Area di Via Giovi
Un gruppetto di abitanti della zona. Incuriosita dalle rare riunioni su strada, si è avvicinato mostrando indignazione e delusione, “sono anni che stiamo aspettando la costruzione di questa chiesa, c'è il progetto e allora perchè non si fa?” “Una norma specifica per i terreni già ceduti alla parrocchia della Beata Vergine del Carmelo anche in variante PRG, per evitare il che possa essere spostato il progetto in futuro”, su questo argomento presenterà mozione in consiglio Gabriele Di Stefano, intanto nell'incontro di questa mattina in via Giovi, ha ribadito: ”io voglio sapere dall'amministrazione quali sono gli ostacoli per fare questa chiesa e se possono essere rimossi”. Nell'illustrare l'ampiezza dell'area, ha insistito sull'idoneità del sito e sull'importanza di far sorgere l'edificio di culto dedicato alla Madonna del Carmelo su Via Giovi, “sono oltre sono 3195mq, vicino c'è il parcheggio, due lotti, la chiesetta dove è avvenuta l'apparizione della Madonna, io credo nel miracolo, la nuova parrocchia deve nascere qui e non altrove, vicino alla chiesetta antica, se nasce in un'altra parte non ha senso”.

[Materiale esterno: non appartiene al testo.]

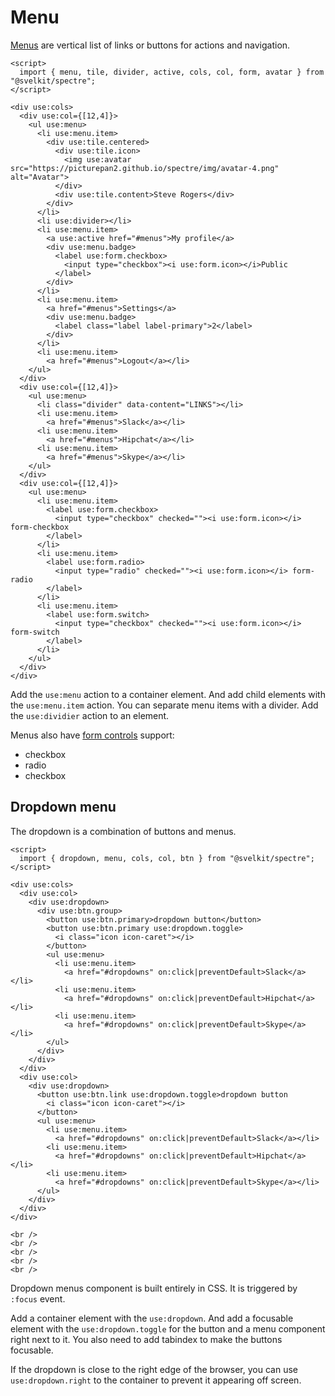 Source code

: # Menu

[Menus](https://picturepan2.github.io/spectre/components/menu.html) are vertical list of links or buttons for actions and navigation.

```example
<script>
  import { menu, tile, divider, active, cols, col, form, avatar } from "@svelkit/spectre";
</script>

<div use:cols>
  <div use:col={[12,4]}>
    <ul use:menu>
      <li use:menu.item>
        <div use:tile.centered>
          <div use:tile.icon>
            <img use:avatar src="https://picturepan2.github.io/spectre/img/avatar-4.png" alt="Avatar">
          </div>
          <div use:tile.content>Steve Rogers</div>
        </div>
      </li>
      <li use:divider></li>
      <li use:menu.item>
        <a use:active href="#menus">My profile</a>
        <div use:menu.badge>
          <label use:form.checkbox>
            <input type="checkbox"><i use:form.icon></i>Public
          </label>
        </div>
      </li>
      <li use:menu.item>
        <a href="#menus">Settings</a>
        <div use:menu.badge>
          <label class="label label-primary">2</label>
        </div>
      </li>
      <li use:menu.item>
        <a href="#menus">Logout</a></li>
    </ul>
  </div>
  <div use:col={[12,4]}>
    <ul use:menu>
      <li class="divider" data-content="LINKS"></li>
      <li use:menu.item>
        <a href="#menus">Slack</a></li>
      <li use:menu.item>
        <a href="#menus">Hipchat</a></li>
      <li use:menu.item>
        <a href="#menus">Skype</a></li>
    </ul>
  </div>
  <div use:col={[12,4]}>
    <ul use:menu>
      <li use:menu.item>
        <label use:form.checkbox>
          <input type="checkbox" checked=""><i use:form.icon></i> form-checkbox
        </label>
      </li>
      <li use:menu.item>
        <label use:form.radio>
          <input type="radio" checked=""><i use:form.icon></i> form-radio
        </label>
      </li>
      <li use:menu.item>
        <label use:form.switch>
          <input type="checkbox" checked=""><i use:form.icon></i> form-switch
        </label>
      </li>
    </ul>
  </div>
</div>
```

Add the `use:menu` action to a container element. And add child elements with the `use:menu.item` action. You can separate menu items with a divider. Add the `use:dividier` action to an element.

Menus also have [form controls](https://picturepan2.github.io/spectre/elements/forms.html) support:

- checkbox
- radio
- checkbox

## Dropdown menu

The dropdown is a combination of buttons and menus.

```example
<script>
  import { dropdown, menu, cols, col, btn } from "@svelkit/spectre";
</script>

<div use:cols>
  <div use:col>
    <div use:dropdown>
      <div use:btn.group>
        <button use:btn.primary>dropdown button</button>
        <button use:btn.primary use:dropdown.toggle>
          <i class="icon icon-caret"></i>
        </button>
        <ul use:menu>
          <li use:menu.item>
            <a href="#dropdowns" on:click|preventDefault>Slack</a></li>
          <li use:menu.item>
            <a href="#dropdowns" on:click|preventDefault>Hipchat</a></li>
          <li use:menu.item>
            <a href="#dropdowns" on:click|preventDefault>Skype</a></li>
        </ul>
      </div>
    </div>
  </div>
  <div use:col>
    <div use:dropdown>
      <button use:btn.link use:dropdown.toggle>dropdown button 
        <i class="icon icon-caret"></i>
      </button>
      <ul use:menu>
        <li use:menu.item>
          <a href="#dropdowns" on:click|preventDefault>Slack</a></li>
        <li use:menu.item>
          <a href="#dropdowns" on:click|preventDefault>Hipchat</a></li>
        <li use:menu.item>
          <a href="#dropdowns" on:click|preventDefault>Skype</a></li>
      </ul>
    </div>
  </div>
</div>

<br />
<br />
<br />
<br />
<br />
```

Dropdown menus component is built entirely in CSS. It is triggered by `:focus` event.

Add a container element with the `use:dropdown`. And add a focusable element with the `use:dropdown.toggle` for the button and a menu component right next to it. You also need to add tabindex to make the buttons focusable.

If the dropdown is close to the right edge of the browser, you can use `use:dropdown.right` to the container to prevent it appearing off screen.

Una storia che dura da anni, terreni ceduti prima al Comune, a seguito di un PUE, poi alla Chiesa, per la nuova parrocchia. “Fu messa anche la prima pietra qualche anno fa, poi nulla, andava bene prima e ora no?” Chiede un abitante che aggiunge “non si farà mai, è una presa in giro”. Mancati espropri, oneri di urbanizzazioni, Villa Carmine aspetta e i residenti non hanno più fiducia, la Chiesa una goccia che si aggiunge.
Di Stefano con un residente Leonardo Crecchia
Tra i partecipanti all'incontro anche il coordinatore di Fratelli d'Italia Mario Saladino, che, nonostante la delibera non sia passata, ha espresso forti dubbi “io non capisco perchè questo spostamento, scambio, quando qui, in questa area, c'è lo spazio per fare chiesa e oratorio, è chiaro che non sono convinto di questa proposta anche se ormai è stata bocciata, sorgono tante domande”. E tra la piccola calca di cittadini che nel frattempo di era formata in via Giovi, qualcuno ha detto, “questo terreno durante le feste si sporca, diventa una discarica”, altri “non può rimanere così”.
Una domanda, infine, di un residente "cosa potrebbero farci al posto della chiesa?"